### TASK INSTRUCTIONS
Below are some records; quote exactly the lines from the one that contains "Традиційні підходи зазвичай" through the one that contains "یکی از مهم‌ترین", inclusive, and no others.
BEGIN EXERCISE MATERIAL
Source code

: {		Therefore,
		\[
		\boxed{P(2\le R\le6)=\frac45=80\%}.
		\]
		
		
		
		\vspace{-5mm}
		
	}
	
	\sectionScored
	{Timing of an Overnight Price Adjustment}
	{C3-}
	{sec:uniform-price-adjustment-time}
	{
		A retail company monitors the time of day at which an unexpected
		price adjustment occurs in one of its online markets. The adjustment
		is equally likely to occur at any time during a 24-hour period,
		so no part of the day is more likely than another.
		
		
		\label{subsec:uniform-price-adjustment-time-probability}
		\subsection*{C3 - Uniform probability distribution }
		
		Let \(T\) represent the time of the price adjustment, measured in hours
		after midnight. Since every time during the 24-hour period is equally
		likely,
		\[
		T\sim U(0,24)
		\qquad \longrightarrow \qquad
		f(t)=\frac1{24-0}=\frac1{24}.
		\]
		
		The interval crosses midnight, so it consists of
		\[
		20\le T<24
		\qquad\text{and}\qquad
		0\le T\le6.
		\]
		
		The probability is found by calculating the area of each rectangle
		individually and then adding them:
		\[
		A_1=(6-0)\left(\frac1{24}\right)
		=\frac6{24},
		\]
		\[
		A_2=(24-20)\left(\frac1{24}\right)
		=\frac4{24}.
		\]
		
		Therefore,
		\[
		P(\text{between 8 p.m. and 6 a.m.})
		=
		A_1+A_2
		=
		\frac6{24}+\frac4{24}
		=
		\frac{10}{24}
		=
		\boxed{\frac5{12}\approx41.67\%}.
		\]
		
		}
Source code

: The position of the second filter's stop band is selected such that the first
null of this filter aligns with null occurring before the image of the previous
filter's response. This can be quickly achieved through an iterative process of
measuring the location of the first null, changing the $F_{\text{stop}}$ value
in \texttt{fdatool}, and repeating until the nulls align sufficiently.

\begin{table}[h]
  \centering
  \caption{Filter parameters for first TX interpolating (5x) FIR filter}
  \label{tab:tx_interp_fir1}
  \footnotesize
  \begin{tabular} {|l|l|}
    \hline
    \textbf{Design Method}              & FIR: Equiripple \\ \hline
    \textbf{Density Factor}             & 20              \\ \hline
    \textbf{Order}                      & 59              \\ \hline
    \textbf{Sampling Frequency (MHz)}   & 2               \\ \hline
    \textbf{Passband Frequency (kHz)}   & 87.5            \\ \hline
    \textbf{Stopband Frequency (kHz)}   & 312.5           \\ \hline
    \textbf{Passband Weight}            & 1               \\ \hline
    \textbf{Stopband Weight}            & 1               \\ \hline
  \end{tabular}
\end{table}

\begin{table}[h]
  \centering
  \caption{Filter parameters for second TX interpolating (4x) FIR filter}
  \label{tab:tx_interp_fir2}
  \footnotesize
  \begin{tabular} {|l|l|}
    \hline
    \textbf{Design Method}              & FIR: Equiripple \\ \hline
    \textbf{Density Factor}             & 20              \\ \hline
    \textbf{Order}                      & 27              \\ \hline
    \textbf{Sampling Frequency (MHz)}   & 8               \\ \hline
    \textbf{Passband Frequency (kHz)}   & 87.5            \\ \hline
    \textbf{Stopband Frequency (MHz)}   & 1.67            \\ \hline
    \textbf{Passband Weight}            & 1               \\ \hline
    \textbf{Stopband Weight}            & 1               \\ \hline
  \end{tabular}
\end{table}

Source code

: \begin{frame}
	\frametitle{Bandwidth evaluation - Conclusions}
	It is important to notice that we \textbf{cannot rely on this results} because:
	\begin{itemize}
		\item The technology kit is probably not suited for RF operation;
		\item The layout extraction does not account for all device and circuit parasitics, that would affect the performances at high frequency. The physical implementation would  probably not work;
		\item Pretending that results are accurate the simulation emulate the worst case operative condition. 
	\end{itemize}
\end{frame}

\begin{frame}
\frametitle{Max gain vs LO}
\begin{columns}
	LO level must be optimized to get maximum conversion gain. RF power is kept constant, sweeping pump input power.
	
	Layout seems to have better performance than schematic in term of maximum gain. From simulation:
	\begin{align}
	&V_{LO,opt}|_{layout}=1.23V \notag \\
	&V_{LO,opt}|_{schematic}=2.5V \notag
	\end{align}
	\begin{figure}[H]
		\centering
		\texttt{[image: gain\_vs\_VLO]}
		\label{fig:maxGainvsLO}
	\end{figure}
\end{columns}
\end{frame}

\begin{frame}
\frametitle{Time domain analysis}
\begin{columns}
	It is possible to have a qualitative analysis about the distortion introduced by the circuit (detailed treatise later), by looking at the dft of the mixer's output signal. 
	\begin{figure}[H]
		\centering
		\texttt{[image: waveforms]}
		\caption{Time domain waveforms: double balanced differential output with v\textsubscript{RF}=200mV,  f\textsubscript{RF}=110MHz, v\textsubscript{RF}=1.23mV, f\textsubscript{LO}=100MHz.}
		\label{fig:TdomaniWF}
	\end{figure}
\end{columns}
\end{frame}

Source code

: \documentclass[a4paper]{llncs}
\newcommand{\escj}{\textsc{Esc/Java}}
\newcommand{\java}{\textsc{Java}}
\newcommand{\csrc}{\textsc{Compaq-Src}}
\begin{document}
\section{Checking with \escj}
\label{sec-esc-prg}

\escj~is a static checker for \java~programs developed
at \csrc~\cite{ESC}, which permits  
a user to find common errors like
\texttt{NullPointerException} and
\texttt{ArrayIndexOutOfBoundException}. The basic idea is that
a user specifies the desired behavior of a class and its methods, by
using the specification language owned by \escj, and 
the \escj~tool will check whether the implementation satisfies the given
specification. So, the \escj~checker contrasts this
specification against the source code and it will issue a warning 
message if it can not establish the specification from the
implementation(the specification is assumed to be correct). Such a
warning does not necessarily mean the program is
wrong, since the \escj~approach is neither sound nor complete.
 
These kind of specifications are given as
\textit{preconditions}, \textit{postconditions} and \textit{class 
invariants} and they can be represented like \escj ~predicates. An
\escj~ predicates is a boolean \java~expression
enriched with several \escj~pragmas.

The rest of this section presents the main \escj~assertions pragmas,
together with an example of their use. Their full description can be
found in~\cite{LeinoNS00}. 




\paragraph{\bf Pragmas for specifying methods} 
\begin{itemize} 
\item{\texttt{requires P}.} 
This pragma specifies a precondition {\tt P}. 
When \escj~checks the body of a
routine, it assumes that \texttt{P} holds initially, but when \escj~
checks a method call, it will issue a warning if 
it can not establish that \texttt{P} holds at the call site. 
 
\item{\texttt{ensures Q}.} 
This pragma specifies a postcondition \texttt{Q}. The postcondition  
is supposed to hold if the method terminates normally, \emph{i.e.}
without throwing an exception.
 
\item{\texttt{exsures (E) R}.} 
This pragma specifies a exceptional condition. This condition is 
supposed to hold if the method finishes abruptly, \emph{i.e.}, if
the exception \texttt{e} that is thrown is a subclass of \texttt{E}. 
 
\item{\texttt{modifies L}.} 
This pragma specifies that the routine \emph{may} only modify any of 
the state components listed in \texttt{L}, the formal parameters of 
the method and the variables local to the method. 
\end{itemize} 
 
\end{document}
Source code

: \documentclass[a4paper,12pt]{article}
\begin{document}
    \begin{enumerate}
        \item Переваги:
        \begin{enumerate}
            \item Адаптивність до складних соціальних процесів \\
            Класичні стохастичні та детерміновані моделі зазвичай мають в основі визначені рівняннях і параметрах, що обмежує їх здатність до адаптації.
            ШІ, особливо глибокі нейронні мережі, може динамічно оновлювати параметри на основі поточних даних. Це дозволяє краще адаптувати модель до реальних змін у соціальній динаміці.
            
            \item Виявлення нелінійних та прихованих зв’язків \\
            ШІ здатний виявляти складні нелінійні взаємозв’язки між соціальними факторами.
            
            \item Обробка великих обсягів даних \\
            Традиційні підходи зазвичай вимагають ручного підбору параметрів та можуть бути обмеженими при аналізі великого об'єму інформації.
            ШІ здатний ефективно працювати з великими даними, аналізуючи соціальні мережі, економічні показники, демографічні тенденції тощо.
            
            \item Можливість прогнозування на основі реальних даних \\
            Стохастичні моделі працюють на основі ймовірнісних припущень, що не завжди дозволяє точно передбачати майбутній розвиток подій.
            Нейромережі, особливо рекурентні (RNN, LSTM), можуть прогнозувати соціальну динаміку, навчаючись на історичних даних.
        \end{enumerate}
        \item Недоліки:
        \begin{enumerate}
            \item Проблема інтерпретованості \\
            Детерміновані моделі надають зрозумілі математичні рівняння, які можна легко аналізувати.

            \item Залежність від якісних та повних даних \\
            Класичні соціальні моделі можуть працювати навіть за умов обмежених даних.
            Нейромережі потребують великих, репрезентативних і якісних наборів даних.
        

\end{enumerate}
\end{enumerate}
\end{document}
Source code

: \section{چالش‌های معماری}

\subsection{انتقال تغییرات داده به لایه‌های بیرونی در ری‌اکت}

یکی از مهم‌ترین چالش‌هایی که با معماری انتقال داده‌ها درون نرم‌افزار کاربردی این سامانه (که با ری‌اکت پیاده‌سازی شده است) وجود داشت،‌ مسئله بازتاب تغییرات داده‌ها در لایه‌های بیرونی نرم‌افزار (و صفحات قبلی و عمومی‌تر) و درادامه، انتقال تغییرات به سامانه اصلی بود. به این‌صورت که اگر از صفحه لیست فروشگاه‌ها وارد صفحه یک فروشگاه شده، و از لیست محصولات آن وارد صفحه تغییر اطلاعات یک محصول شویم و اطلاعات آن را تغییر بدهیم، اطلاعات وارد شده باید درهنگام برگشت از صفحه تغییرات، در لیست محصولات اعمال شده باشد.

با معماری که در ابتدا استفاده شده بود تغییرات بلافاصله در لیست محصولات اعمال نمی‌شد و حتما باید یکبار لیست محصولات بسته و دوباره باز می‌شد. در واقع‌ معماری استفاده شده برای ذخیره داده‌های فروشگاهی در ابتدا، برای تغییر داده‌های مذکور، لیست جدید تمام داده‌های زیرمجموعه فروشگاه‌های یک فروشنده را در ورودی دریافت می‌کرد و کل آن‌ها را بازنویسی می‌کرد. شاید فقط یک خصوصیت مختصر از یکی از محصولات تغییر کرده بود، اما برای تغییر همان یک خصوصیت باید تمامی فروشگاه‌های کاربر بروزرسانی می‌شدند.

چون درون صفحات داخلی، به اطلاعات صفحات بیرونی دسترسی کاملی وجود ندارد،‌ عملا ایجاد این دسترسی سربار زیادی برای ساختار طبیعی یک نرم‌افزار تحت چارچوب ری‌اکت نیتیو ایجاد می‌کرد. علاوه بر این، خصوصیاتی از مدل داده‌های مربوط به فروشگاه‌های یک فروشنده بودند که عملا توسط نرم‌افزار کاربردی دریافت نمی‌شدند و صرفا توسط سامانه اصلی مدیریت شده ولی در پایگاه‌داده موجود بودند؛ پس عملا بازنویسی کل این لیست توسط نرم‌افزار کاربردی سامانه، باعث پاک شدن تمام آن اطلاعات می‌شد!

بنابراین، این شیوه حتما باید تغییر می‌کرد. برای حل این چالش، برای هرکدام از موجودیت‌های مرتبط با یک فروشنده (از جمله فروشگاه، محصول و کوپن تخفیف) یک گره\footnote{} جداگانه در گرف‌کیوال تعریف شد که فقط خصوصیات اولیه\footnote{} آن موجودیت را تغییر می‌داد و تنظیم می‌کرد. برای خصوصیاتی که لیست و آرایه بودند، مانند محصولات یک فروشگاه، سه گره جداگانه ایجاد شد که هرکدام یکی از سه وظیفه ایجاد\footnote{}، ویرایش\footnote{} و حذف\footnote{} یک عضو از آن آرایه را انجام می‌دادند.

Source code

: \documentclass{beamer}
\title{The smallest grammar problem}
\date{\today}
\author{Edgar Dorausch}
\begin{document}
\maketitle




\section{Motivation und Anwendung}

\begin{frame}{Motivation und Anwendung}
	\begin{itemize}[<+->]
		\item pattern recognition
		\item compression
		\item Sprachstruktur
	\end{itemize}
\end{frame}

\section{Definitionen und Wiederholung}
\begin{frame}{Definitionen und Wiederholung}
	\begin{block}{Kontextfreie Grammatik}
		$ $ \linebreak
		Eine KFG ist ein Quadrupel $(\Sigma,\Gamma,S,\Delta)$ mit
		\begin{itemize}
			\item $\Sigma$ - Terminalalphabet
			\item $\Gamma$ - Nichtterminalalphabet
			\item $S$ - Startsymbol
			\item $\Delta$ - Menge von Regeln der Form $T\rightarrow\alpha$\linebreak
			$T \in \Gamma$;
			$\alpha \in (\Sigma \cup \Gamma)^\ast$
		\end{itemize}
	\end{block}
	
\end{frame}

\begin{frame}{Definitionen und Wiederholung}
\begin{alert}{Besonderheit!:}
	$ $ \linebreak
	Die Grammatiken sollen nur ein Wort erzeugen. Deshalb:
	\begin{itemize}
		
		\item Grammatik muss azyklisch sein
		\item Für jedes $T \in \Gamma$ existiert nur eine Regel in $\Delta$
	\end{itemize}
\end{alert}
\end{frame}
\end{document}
END EXERCISE MATERIAL
### RESPONSE AREA
            Традиційні підходи зазвичай вимагають ручного підбору параметрів та можуть бути обмеженими при аналізі великого об'єму інформації.
            ШІ здатний ефективно працювати з великими даними, аналізуючи соціальні мережі, економічні показники, демографічні тенденції тощо.
            
            \item Можливість прогнозування на основі реальних даних \\
            Стохастичні моделі працюють на основі ймовірнісних припущень, що не завжди дозволяє точно передбачати майбутній розвиток подій.
            Нейромережі, особливо рекурентні (RNN, LSTM), можуть прогнозувати соціальну динаміку, навчаючись на історичних даних.
        \end{enumerate}
        \item Недоліки:
        \begin{enumerate}
            \item Проблема інтерпретованості \\
            Детерміновані моделі надають зрозумілі математичні рівняння, які можна легко аналізувати.

            \item Залежність від якісних та повних даних \\
            Класичні соціальні моделі можуть працювати навіть за умов обмежених даних.
            Нейромережі потребують великих, репрезентативних і якісних наборів даних.
        

\end{enumerate}
\end{enumerate}
\end{document}
Source code

: \section{چالش‌های معماری}

\subsection{انتقال تغییرات داده به لایه‌های بیرونی در ری‌اکت}

یکی از مهم‌ترین چالش‌هایی که با معماری انتقال داده‌ها درون نرم‌افزار کاربردی این سامانه (که با ری‌اکت پیاده‌سازی شده است) وجود داشت،‌ مسئله بازتاب تغییرات داده‌ها در لایه‌های بیرونی نرم‌افزار (و صفحات قبلی و عمومی‌تر) و درادامه، انتقال تغییرات به سامانه اصلی بود. به این‌صورت که اگر از صفحه لیست فروشگاه‌ها وارد صفحه یک فروشگاه شده، و از لیست محصولات آن وارد صفحه تغییر اطلاعات یک محصول شویم و اطلاعات آن را تغییر بدهیم، اطلاعات وارد شده باید درهنگام برگشت از صفحه تغییرات، در لیست محصولات اعمال شده باشد.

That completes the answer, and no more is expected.